Il y a beaucoup d’amis, d’artistes qui fréquentent ce lieu magique, blotti dans le parc d’Issanka près de Sète, mais il mérite d’être encore plus connu du public. Depuis le décès du sculpteur François Sergio en 2017, son épouse Madeleine Molinier, peintre et mosaïste, continue de faire connaître leur résidence artistique, qui est en fait leur demeure, installée dans ce site unique, non loin des sources éponymes, et de la Vène, le fameux ruisseau qui alimente en grande partie Sète en eau depuis 1862. Issanka est un lieu-dit qui fait partie des communes de Poussan, Balaruc, Gigean. C’est un lieu de fêtes, dont témoigne l’hymne occitan de La Fèsta de l’Issanka1, « Chagrin faï ta mala » [« Chagrin fait ta malle »], et qui garde le souvenir de celles du Parti Communiste, dans les années 80.
Une inauguration et une donation. 1 535 peintures et sculptures !

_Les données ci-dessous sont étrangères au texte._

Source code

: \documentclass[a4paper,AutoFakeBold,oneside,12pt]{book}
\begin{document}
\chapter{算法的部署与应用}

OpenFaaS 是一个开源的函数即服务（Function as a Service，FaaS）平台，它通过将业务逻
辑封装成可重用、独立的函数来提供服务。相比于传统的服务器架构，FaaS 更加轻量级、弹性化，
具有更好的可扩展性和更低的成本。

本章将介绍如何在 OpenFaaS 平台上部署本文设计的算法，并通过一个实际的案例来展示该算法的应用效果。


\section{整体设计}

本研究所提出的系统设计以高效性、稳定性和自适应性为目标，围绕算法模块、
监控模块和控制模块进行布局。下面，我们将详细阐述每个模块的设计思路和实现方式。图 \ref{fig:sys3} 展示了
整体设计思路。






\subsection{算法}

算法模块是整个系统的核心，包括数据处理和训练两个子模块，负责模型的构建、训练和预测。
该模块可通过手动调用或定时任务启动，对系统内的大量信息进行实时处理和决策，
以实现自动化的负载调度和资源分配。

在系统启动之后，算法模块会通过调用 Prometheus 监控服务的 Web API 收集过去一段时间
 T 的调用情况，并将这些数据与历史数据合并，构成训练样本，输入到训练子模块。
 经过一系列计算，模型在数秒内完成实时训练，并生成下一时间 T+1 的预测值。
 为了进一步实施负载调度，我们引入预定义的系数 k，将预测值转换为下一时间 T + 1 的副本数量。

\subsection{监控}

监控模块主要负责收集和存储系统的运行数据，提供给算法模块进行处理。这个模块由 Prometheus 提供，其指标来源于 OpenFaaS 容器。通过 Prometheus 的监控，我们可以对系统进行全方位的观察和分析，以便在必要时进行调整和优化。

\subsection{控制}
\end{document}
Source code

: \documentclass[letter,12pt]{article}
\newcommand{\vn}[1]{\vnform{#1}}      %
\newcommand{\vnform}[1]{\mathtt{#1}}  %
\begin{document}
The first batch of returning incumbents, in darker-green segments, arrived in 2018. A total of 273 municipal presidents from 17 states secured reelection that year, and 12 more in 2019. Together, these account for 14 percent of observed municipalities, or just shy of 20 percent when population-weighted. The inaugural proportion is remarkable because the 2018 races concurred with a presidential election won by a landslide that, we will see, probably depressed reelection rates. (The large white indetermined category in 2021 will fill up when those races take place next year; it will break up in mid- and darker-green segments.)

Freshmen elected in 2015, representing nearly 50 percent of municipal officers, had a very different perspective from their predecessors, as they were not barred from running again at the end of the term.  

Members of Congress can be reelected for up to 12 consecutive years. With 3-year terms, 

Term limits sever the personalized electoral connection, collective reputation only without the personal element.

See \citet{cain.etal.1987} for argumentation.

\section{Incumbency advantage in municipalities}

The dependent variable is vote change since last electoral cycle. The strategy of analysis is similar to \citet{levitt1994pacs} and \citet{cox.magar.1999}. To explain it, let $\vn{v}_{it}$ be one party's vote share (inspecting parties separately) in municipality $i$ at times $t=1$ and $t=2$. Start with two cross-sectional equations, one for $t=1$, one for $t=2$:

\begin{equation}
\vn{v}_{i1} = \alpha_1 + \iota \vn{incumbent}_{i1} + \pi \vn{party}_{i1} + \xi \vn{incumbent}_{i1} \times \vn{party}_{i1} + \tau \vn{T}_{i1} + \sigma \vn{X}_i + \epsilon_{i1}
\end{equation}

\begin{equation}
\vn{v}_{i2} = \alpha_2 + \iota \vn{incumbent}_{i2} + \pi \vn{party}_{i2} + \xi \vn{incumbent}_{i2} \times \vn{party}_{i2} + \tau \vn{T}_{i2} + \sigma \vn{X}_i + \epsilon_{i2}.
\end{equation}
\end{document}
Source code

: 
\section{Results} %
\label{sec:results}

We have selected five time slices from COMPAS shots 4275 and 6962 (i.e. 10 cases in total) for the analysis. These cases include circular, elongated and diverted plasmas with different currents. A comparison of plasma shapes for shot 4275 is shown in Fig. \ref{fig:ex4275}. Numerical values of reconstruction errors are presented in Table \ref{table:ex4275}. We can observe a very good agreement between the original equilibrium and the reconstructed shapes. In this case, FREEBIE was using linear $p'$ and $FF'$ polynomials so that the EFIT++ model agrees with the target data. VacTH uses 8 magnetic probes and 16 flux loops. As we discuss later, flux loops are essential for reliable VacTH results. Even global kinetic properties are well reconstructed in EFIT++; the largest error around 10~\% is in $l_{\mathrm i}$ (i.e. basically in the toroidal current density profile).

La maison de ce duo d’artistes est un lieu propice aux créations, aux ateliers. S’il n’y manquait qu’une salle d’exposition, c’est chose faite, elle a été aménagée : la « Salle Molinier » vient d’être inaugurée le samedi 3 mai, et c’est l’artiste Robert Combas qui a coupé le ruban, épaulé par l’autre artiste André Cervera, en présence du maire de Gigean Marcel Stoecklin, ainsi que de personnalités de la Ville de Sète et de la région. Y sont présentés de magnifiques tableaux et quelques sculptures, mais tout autour, dans les nombreuses pièces et les recoins du jardin sont exposées les œuvres de ce couple aux multiples talents. 1 535 au total ! Madeleine Molinier le dit très simplement : « C’est un lieu que tout le monde adore, où l’on aime venir, qui est plein de charme. » C’est son combat. Un an après le décès de son époux, Madeleine a entrepris de faire donation de la maison et de ses œuvres d’art à l’Agglomération de Sète, elle a donc réuni démarches notariales et rapport d’expertise, et son offre a reçu un accueil favorable, un engagement moral en 2020, le maire et président de l’Agglomération François Commeinhes (qui vient de démissionner) projetant une réunion du conseil communautaire. Comme elle l’a déclaré lors de l’inauguration, elle remercie pour son soutien l’Association des Amis de la Maison Musée Sergio Molinier qui s’est créée en 2022 : « Cela me tient debout. Mais maintenant je suis bloquée, sans une aide de personne, et c’est un investissement financier qui commence à m’épuiser. Pour cette cause-là je donne tous mes efforts, toute mon énergie. Il est important de garder cette ambiance artistique, ce foisonnement d’œuvres. » Sa grande maison, où les pièces sont autant de lieux d’exposition ouverts les uns sur les autres, a demandé pas mal de travaux, notamment l’aménagement de deux hangars pour créer de nouveaux espaces — « un an de folie ! ». Et elle avait décidé de ne vendre aucun tableau… Postulant parmi les candidats de la sélection « Maison des Illustres », le « musée » a été bien classé, mais finalement non retenu. Les gagnants ont été des projets concernant Jean Jaurès et Jean Moulin…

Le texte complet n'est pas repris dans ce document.